I remembered another trip, nine years ago, to the Kennedy Space Center, where I strolled around the Rocket Garden, marveling at the size of the machines we had thrown into outer space. It was also the first time I got up close and personal with one of America's "Space Trucks."
Way back when, the idea of being able to take off like a rocket and land like a plane seemed so revolutionary. Now it's old hat. Arthur C. Clarke's assertion that any new technology is indistinguishable from magic doesn't also suggest that when technology gets old, it's boring. Sadly, all those trips to outer space have become tired. There is a small but vocal minority who insist that America must continue to lead in air and space. But they are the minority. Most Americans are happy to see our time and money invested in creating jobs and opportunities right here on terra firma.
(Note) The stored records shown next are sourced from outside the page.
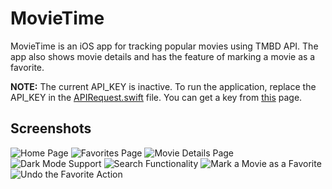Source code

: # MovieTime

MovieTime is an iOS app for tracking popular movies using TMBD API. The app also shows movie details and has the feature of marking a movie as a favorite. 

**NOTE:** The current API_KEY is inactive. To run the application, replace the API_KEY in the [APIRequest.swift](MovieTime/Models/APIRequest.swift) file. You can get a key from [this](https://developers.themoviedb.org) page.

## Screenshots

![Home Page](/screenshots/1.png?raw=true)
![Favorites Page](/screenshots/2.png?raw=true)
![Movie Details Page](/screenshots/3.png?raw=true)
![Dark Mode Support](/screenshots/4.png?raw=true)
![Search Functionality](/screenshots/5.png?raw=true)
![Mark a Movie as a Favorite](/screenshots/6.png?raw=true)
![Undo the Favorite Action](/screenshots/7.png?raw=true)
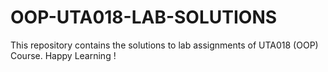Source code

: # OOP-UTA018-LAB-SOLUTIONS
This repository contains the solutions to lab assignments of UTA018 (OOP) Course. Happy Learning !
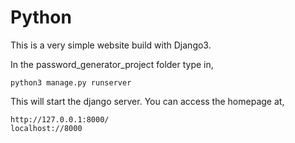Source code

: # Python

This is a very simple website build with Django3. 

In the password_generator_project folder type in,

    python3 manage.py runserver

This will start the django server. You can access the homepage at,

    http://127.0.0.1:8000/
    localhost://8000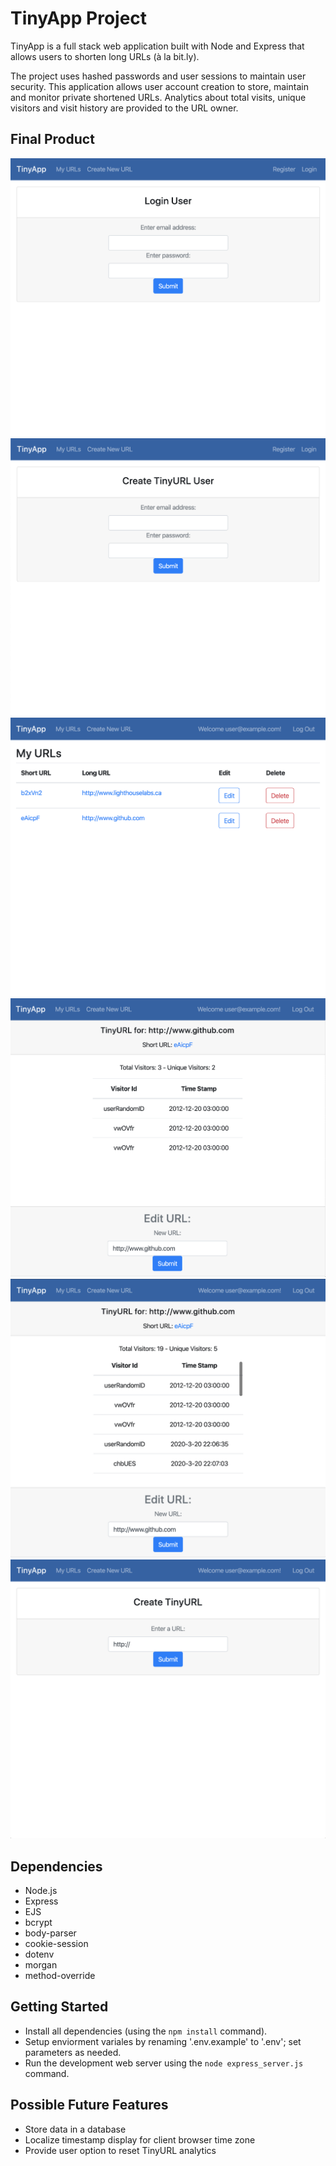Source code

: # TinyApp Project

TinyApp is a full stack web application built with Node and Express that allows users to shorten long URLs (à la bit.ly).

The project uses hashed passwords and user sessions to maintain user security. This application allows user account creation to store, maintain and monitor private shortened URLs. Analytics about total visits, unique visitors and visit history are provided to the URL owner.

## Final Product

!["Screenshot of Login Page"](https://raw.githubusercontent.com/jeff-sexton/tinyapp/master/docs/TinyAppLogin.png)
!["Screenshot of User Registration Page"](https://raw.githubusercontent.com/jeff-sexton/tinyapp/master/docs/TinyAppRegister.png)
!["Screenshot of User URL Index Page"](https://raw.githubusercontent.com/jeff-sexton/tinyapp/master/docs/TinyAppUserIndex.png)
!["Screenshot of Edit URL Page"](https://raw.githubusercontent.com/jeff-sexton/tinyapp/master/docs/TinyAppEditURL.png)
!["Screenshot of Edit URL Page with more Analytics"](https://raw.githubusercontent.com/jeff-sexton/tinyapp/master/docs/TinyAppEditURL2.png)
!["Screenshot of New URL Page"](https://raw.githubusercontent.com/jeff-sexton/tinyapp/master/docs/TinyAppNewURL.png)



## Dependencies

- Node.js
- Express
- EJS
- bcrypt
- body-parser
- cookie-session
- dotenv
- morgan
- method-override

## Getting Started

- Install all dependencies (using the `npm install` command).
- Setup enviorment variales by renaming '.env.example' to '.env'; set parameters as needed.
- Run the development web server using the `node express_server.js` command.


## Possible Future Features

- Store data in a database
- Localize timestamp display for client browser time zone
- Provide user option to reset TinyURL analytics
While I was in D.C., I also had a chance to visit Arlington National Cemetery, where new monuments have been erected to honor the astronauts of the Challenger and Columbia. I stood there in the July sun and reflected on three decades of Space Shuttle missions. A couple of days later, I was looked up at the Space Shuttle Enterprise. This was the one that had never been out of Earth's atmosphere, traveling primarily by piggyback on a 747, but there it was big as life. In a museum, like all of America's other decommissioned space ships. But I know that's not where they started. It's just where they landed.